O Estado Angolano, nos seus quase 49 anos de existência, tem feito um esforço notável na formação de quadros, sou produto deste empenho, de que sou grato! A verdade é que poucos desses quadros servem, ou serviram o Estado nas áreas da sua formação. Atenção, muitos servem ao país, e não necessariamente ao Estado! Então, o que se passa para que 48 anos depois, ainda assim, continuamos a enviar estudantes para completar a sua formação no estrangeiro, ou contratar professores para as suas universidades? A preferência tem sido por professores e médicos cubanos, tal como refere a notícia, tem se gasto balurdos de dinheiro para pagar docentes expatriados, enquanto os docentes nacionais recebem salários de miséria. No presente momento um professor catedrático aufere o salário base de AOA.: 704 560,65, equivalente a USD: 1 182,23 (taxa de câmbio de USD/AOA 831,06), o professor associado aufere AOA: 642 791,86, o professor auxiliar aufere AOA: 605 730,59, enquanto o assistente fica-se por AOA 568 669,31. No actual contexto do custo de vida, como é que se pretende que as universidades retenham os melhores no seu quadro docente? Assim vemos quadros formados com recursos do país a fixarem-se nos países da sua formação, após concluídos os seus programas de formação, concretizando-se a tal fugo de cérebros. Outros vão para outros países disponíveis a absorver quadros face ao envelhecimento da sua população.

Li recentemente um artigo de opinião no Jornal de Angola, sobre o reconhecimento dos estudos, que afirmava que, nenhum país tem capacidade de satisfazer todas as necessidades de formação, ou seja, nenhum país tem a capacidade de satisfazer a procura de formação dos seus cidadãos, com a qual discordo parcialmente, por evidenciar um certo consolo e conformismo face à mediocridade. Nos países desenvolvidos, como, por exemplo, o Canadá (experiência que melhor conheço), os cidadãos procuram formação em outros países, apenas pelo prestígio das instituições de ensino superior, ou porque as médias exigidas para o ingresso são altíssimas, não por falta de oferta local. Por exemplo, procuram a Harvard University, Columbia University, ou Oxford University, pelo prestígio que estas instituições granjeiam, não porque há défice de oferta dos cursos que os cidadãos procuram nos seus países. As universidades canadianas e americanas estão abarrotadas de cidadãos chineses, indianos e russos, que procuram agregar o prestígio dessas instituições de ensino universitário e aprender a língua inglesa, que valoriza a sua formação, não por falta de oferta nos seus países de origem. Na Europa há o programa Erasmo, o qual é muito popular, principalmente pela oportunidade que oferece aos estudantes de aprenderem uma segunda língua estrangeira. O que se deve fazer, a meu ver, é a padronização dos planos curriculares dos cursos, cujo processo está em curso em Angola. Pois, a acreditação dos diplomas, por si só, tem pouca relevância, a minha experiência diz que, o que conta mesmo, são as competências detidas, ou adquiridas durante o processo de formação.

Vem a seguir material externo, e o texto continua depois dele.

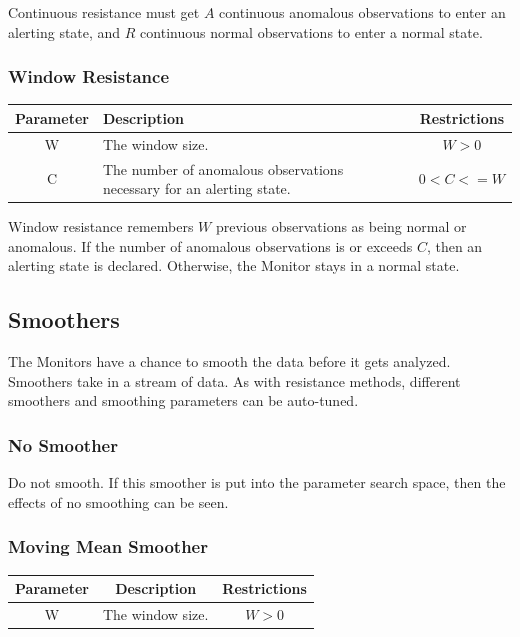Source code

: \documentclass[12pt]{ucthesis}
\begin{document}
Continuous resistance must get $A$ continuous anomalous observations to enter an alerting state, and $R$ continuous normal
observations to enter a normal state.

\subsubsection{Window Resistance}
\begin{table}[H]
   \begin{center}
      \begin{tabular}{|c|p{9cm}|c|}
         \hline
            Parameter & Description & Restrictions \\
         \hline
            W & The window size. & $ W > 0 $ \\
         \hline
            C & The number of anomalous observations necessary for an alerting state. & $ 0 < C <= W $ \\
         \hline
      \end{tabular}
   \end{center}
\end{table}

Window resistance remembers $W$  previous observations as being normal or anomalous. If the number of anomalous
observations is or exceeds $C$, then an alerting state is declared. Otherwise, the Monitor stays in a normal state.

\subsection{Smoothers}
\label{arch-smoothers}
The Monitors have a chance to smooth the data before it gets analyzed.
Smoothers take in a stream of data.
As with resistance methods, different smoothers and smoothing parameters can be auto-tuned.

\subsubsection{No Smoother}
Do not smooth. If this smoother is put into the parameter search space, then the effects of no smoothing can be seen.

\subsubsection{Moving Mean Smoother}
\begin{table}[H]
   \begin{center}
      \begin{tabular}{|c|c|c|}
         \hline
            Parameter & Description & Restrictions \\
         \hline
            W & The window size. & $ W > 0 $ \\
         \hline
      \end{tabular}
   \end{center}
\end{table}
\end{document}
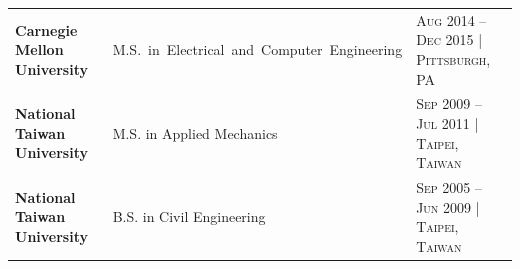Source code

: \begin{flushleft}
\begin{tabular}{@{}p{\dimexpr(\linewidth-4\tabcolsep)/3\relax} p{\dimexpr(\linewidth-4\tabcolsep)/3\relax} p{\dimexpr(\linewidth-4\tabcolsep)/3\relax}@{}}
\textbf{Carnegie Mellon University} &
\mbox{M.S. in Electrical and Computer Engineering} &
\hfill\footnotesize\textsc{Aug 2014 -- Dec 2015 | Pittsburgh, PA} \\[0.2em]
\textbf{National Taiwan University} &
M.S. in Applied Mechanics &
\hfill\footnotesize\textsc{Sep 2009 -- Jul 2011 | Taipei, Taiwan} \\[0.2em]
\textbf{National Taiwan University} &
B.S. in Civil Engineering &
\hfill\footnotesize\textsc{Sep 2005 -- Jun 2009 | Taipei, Taiwan}
\end{tabular}
\end{flushleft}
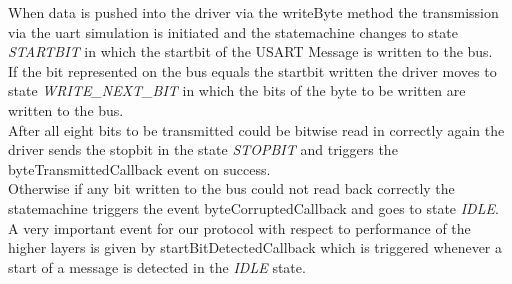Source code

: When data is pushed into the driver via the writeByte method the transmission via the uart simulation is initiated and the statemachine changes to state \textit{STARTBIT} in which the startbit of the USART Message is written to the bus.\\

If the bit represented on the bus equals the startbit written the driver moves to state \textit{WRITE\_NEXT\_BIT} in which the bits of the byte to be written are written to the bus.\\

After all eight bits to be transmitted could be bitwise read in correctly again the driver sends the stopbit in the state \textit{STOPBIT} and triggers the byteTransmittedCallback event on success.\\

Otherwise if any bit written to the bus could not read back correctly the statemachine triggers the event byteCorruptedCallback and goes to state \textit{IDLE}.\\

A very important event for our protocol with respect to performance of the higher layers is given by startBitDetectedCallback which is triggered whenever a start of a message is detected in the \textit{IDLE} state.\\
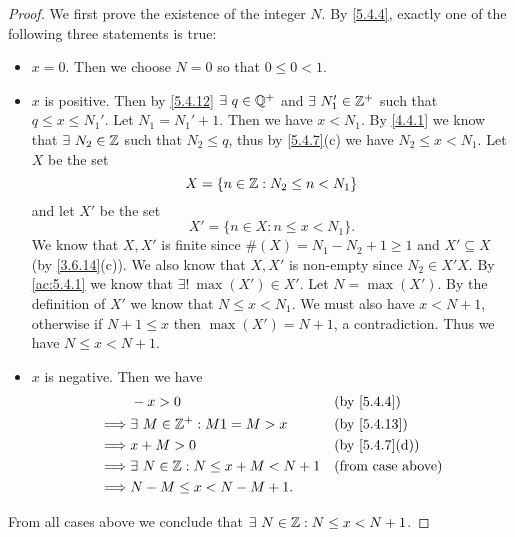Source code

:\begin{proof}
  We first prove the existence of the integer \(N\).
  By \cref{5.4.4}, exactly one of the following three statements is true:
  \begin{itemize}
    \item \(x = 0\).
          Then we choose \(N = 0\) so that \(0 \leq 0 < 1\).
    \item \(x\) is positive.
          Then by \cref{5.4.12} \(\exists\ q \in \Q^+\) and \(\exists\ N_1' \in \mathbb{Z}^+\) such that \(q \leq x \leq N_1'\).
          Let \(N_1 = N_1' + 1\).
          Then we have \(x < N_1\).
          By \cref{4.4.1} we know that \(\exists\ N_2 \in \mathbb{Z}\) such that \(N_2 \leq q\), thus by \cref{5.4.7}(c) we have \(N_2 \leq x < N_1\).
          Let \(X\) be the set
          \[
            X = \{n \in \mathbb{Z} : N_2 \leq n < N_1\}
          \]
          and let \(X'\) be the set
          \[
            X' = \{n \in X : n \leq x < N_1\}.
          \]
          We know that \(X, X'\) is finite since \(\#(X) = N_1 - N_2 + 1 \geq 1\) and \(X' \subseteq X\) (by \cref{3.6.14}(c)).
          We also know that \(X, X'\) is non-empty since \(N_2 \in X'X\).
          By \cref{ac:5.4.1} we know that \(\exists!\ \max(X') \in X'\).
          Let \(N = \max(X')\).
          By the definition of \(X'\) we know that \(N \leq x < N_1\).
          We must also have \(x < N + 1\), otherwise if \(N + 1 \leq x\) then \(\max(X') = N + 1\), a contradiction.
          Thus we have \(N \leq x < N + 1\).
    \item \(x\) is negative.
          Then we have
          \begin{align*}
                     & -x > 0                                   &  & \by{5.4.4}                  \\
            \implies & \exists\ M \in \Z^+ : M1 = M > x         &  & \text{(by \cref{5.4.13})}   \\
            \implies & x + M > 0                                &  & \text{(by \cref{5.4.7}(d))} \\
            \implies & \exists\ N \in \Z : N \leq x + M < N + 1 &  & \text{(from case above)}    \\
            \implies & N - M \leq x < N - M + 1.
          \end{align*}
  \end{itemize}
  From all cases above we conclude that \(\exists\ N \in \mathbb{Z} : N \leq x < N + 1\).


\end{proof}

O problema do ciclo endémico da falta de quadros em Angola reside, essencialmente, na sua valorização. Porquanto, o Estado Angolano forma quadros de que não tem plano para a sua utilização. Vejamos um facto indesmentível. Recordamo-nos todos de uma viagem de Estado que o Presidente José Eduardo dos Santos fez à Cuba, creio que foi em 2008, em que se firmaram acordos para o apoio na criação das novas faculdades de medicina das novas regiões académicas. Assim, surgiram as Faculdades de Medicina da Universidade Onze de Novembro (UON), da Universidade Katiavala Buila (UKB), da Universidade José Eduardo (UJES), da Universidade Lueji A"Nkonde (ULAN) e da Universidade Mandume ya Ndemufayo (UMN). Essas faculdades já completaram 10 ciclos de formação, muitos dos graduados dessas faculdades, com as devidas certificações da Ordem dos Médicos (OM), a testar a sua aptidão para o exercício da profissão, estão desempregados, estão condenados a fazer biscatos em clínicas privadas, na condição de emprego precário.

A recente visita de Estado do Presidente João Lourenço à República Checa, provou que muitos quadros enviados pelo Estado Angolano naquele país acabaram por não regressar, pois se o fizessem, muitos deles, estariam condenados ao desemprego, consequentemente, a vida de miséria. Vimos angolanos, uns como empresários, outros trabalhando em instituições públicas dos países que os absorveu. Conheço o caso de um médico, por sinal, cirurgião pediátrico, filho do Huambo, radicado há anos no país da sua formação, onde casou com outra médica angolana, fizeram filhos e tornaram-se cidadãos daquele país. Este é o caso típico do regresso das caravelas, de que fiz referência aqui neste espaço, que se sucede de várias formas e maneiras. Segundo a notícia acima referida, a não valorização dos quadros nacionais, faz com que uns encontrem emprego no sector privado no país, outros se aventurem no empreendedorismo, outros ainda optam por imigrar para outros países.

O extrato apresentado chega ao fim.